Activity: Only the lines running from the one with "crossreference field inheritance" to the end of the listing should be returned, each exactly as it appears, with both ends kept.

Recorded data:
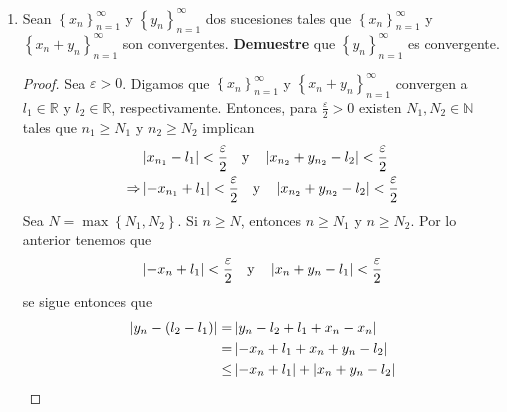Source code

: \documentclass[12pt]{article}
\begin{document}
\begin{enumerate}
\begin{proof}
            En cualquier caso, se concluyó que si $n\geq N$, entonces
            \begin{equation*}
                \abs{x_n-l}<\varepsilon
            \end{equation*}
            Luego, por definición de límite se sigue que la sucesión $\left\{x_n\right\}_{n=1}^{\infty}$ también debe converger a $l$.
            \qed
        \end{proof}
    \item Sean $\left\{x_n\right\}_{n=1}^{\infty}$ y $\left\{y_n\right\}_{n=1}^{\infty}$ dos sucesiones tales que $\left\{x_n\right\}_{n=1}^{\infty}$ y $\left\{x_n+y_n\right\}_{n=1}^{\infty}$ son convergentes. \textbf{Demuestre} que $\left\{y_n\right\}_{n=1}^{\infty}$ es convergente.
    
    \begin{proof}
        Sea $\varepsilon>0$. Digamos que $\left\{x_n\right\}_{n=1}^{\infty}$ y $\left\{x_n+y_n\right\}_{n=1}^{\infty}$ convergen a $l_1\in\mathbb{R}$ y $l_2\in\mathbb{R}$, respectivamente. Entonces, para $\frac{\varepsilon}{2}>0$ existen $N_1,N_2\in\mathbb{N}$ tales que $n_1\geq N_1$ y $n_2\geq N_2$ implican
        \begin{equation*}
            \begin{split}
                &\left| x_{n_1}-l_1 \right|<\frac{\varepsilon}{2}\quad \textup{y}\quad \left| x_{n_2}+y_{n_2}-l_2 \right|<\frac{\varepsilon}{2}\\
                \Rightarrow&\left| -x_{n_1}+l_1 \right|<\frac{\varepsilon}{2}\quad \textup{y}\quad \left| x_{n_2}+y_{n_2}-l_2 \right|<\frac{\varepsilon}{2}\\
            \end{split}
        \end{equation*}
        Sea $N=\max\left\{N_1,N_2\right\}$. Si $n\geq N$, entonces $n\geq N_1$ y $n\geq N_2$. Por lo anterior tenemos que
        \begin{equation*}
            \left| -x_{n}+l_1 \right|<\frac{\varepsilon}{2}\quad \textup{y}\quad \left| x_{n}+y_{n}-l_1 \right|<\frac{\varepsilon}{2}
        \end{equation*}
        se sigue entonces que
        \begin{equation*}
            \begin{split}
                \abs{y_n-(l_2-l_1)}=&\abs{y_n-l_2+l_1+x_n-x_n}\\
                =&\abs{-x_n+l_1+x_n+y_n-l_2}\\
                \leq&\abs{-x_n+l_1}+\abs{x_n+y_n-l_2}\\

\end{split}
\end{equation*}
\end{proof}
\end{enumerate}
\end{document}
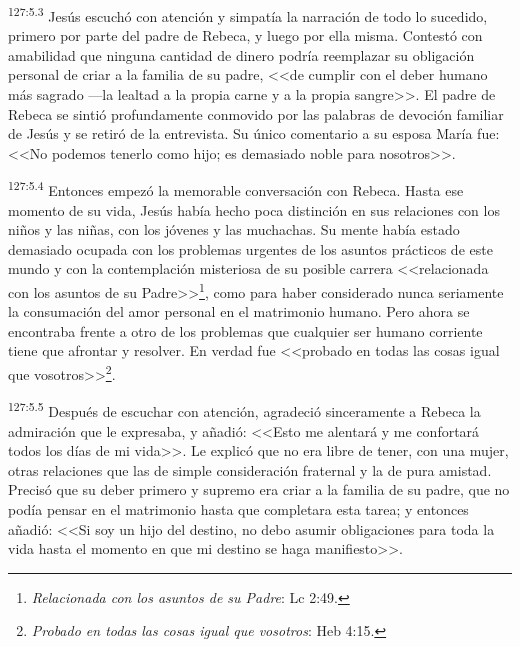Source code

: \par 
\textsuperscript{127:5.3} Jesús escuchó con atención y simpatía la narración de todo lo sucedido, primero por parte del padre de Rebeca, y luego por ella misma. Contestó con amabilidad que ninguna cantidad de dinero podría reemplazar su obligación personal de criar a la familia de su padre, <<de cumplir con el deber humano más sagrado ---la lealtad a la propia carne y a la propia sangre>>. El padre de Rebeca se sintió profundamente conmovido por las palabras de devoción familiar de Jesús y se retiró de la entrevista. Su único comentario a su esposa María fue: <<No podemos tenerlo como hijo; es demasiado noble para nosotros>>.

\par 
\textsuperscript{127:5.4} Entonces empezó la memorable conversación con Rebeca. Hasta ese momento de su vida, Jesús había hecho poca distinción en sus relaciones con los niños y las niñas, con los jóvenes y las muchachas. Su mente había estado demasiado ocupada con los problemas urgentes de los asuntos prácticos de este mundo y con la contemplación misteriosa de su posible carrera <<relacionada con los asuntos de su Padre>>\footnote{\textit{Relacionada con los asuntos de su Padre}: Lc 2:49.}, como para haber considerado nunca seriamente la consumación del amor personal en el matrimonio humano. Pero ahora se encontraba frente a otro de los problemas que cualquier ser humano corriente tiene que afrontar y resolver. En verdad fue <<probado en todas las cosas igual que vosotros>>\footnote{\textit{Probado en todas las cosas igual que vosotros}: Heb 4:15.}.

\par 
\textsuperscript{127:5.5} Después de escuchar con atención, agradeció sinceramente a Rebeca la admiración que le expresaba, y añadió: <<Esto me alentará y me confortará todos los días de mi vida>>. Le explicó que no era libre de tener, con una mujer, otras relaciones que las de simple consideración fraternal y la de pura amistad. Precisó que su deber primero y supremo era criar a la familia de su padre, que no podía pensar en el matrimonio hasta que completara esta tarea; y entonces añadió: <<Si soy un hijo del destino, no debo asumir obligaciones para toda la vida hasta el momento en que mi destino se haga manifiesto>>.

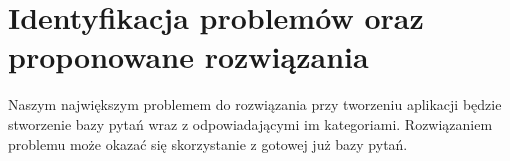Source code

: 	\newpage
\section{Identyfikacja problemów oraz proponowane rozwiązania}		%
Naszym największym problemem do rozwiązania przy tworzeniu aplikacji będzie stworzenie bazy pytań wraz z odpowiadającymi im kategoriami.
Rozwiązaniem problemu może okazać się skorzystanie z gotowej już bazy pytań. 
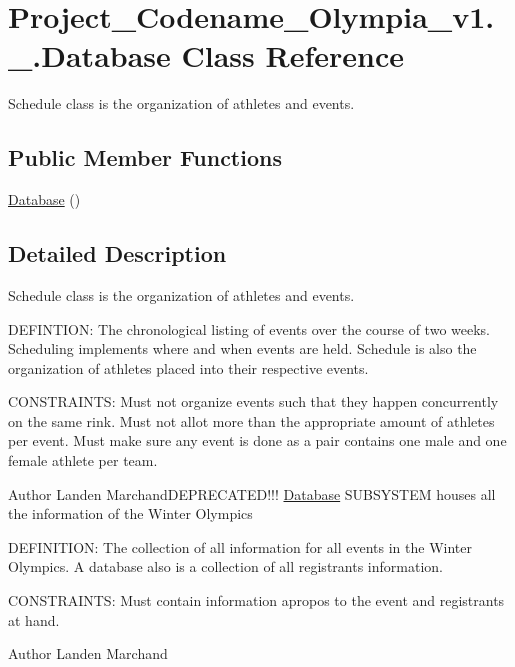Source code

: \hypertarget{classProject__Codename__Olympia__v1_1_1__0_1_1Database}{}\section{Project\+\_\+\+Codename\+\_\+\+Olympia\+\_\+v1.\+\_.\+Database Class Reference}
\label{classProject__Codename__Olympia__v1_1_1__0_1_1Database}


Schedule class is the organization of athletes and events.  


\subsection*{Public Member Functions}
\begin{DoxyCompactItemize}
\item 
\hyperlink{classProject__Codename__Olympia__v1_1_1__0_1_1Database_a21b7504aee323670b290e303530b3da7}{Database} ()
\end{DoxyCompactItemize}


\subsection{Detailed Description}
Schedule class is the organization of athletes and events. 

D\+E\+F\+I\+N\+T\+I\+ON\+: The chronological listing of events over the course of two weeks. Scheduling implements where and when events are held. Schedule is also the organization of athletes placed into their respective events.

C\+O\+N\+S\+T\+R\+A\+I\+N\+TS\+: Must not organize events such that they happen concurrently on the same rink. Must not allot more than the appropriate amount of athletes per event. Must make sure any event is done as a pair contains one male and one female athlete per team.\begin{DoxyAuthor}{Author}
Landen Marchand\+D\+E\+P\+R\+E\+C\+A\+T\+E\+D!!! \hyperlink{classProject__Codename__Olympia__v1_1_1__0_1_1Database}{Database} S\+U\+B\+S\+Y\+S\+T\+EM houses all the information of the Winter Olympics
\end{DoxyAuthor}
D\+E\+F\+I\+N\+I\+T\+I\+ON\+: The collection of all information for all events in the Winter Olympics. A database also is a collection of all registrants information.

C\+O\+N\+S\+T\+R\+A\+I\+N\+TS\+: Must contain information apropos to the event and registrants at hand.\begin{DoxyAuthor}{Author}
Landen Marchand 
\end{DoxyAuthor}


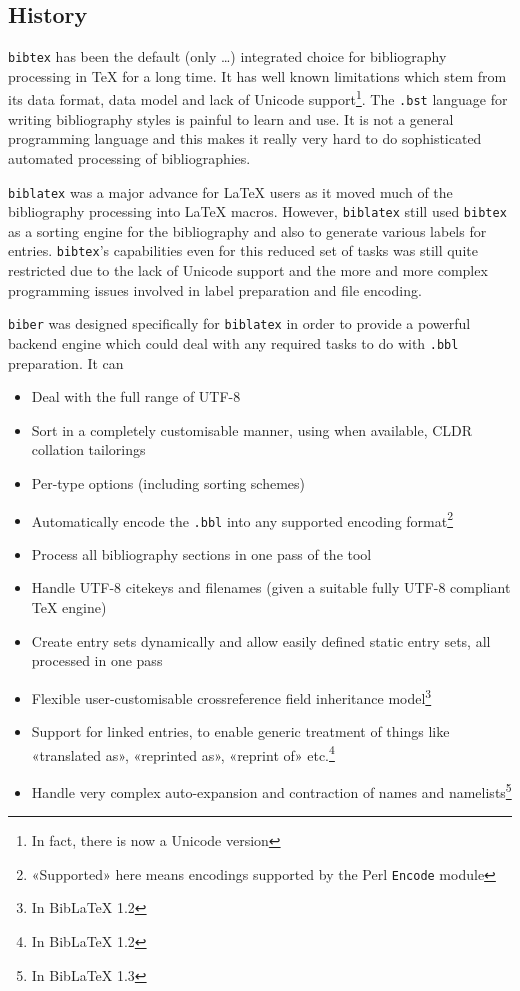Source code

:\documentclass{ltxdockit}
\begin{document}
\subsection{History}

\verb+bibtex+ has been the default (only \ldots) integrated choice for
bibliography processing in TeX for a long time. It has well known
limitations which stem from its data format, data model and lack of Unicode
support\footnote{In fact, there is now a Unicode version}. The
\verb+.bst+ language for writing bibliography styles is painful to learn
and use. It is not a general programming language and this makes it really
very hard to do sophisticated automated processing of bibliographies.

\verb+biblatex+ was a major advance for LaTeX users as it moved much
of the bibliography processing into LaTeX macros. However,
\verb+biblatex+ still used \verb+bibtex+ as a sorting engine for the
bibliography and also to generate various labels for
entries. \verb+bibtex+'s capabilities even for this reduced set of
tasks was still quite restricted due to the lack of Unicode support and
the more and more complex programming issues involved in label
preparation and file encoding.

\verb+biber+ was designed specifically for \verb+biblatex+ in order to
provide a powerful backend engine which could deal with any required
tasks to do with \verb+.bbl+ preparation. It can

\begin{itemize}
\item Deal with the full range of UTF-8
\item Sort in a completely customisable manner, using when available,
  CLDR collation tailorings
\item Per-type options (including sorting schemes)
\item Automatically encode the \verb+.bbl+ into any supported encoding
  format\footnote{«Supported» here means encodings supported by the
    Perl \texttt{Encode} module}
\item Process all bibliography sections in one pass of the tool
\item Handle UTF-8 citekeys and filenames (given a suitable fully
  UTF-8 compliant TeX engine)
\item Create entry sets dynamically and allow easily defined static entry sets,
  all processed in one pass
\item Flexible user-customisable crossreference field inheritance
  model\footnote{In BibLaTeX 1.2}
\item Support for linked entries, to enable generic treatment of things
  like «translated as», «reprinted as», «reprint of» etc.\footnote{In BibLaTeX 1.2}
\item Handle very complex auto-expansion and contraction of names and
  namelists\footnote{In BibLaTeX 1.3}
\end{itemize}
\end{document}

Expected output:
\item Flexible user-customisable crossreference field inheritance
  model\footnote{In BibLaTeX 1.2}
\item Support for linked entries, to enable generic treatment of things
  like «translated as», «reprinted as», «reprint of» etc.\footnote{In BibLaTeX 1.2}
\item Handle very complex auto-expansion and contraction of names and
  namelists\footnote{In BibLaTeX 1.3}
\end{itemize}
\end{document}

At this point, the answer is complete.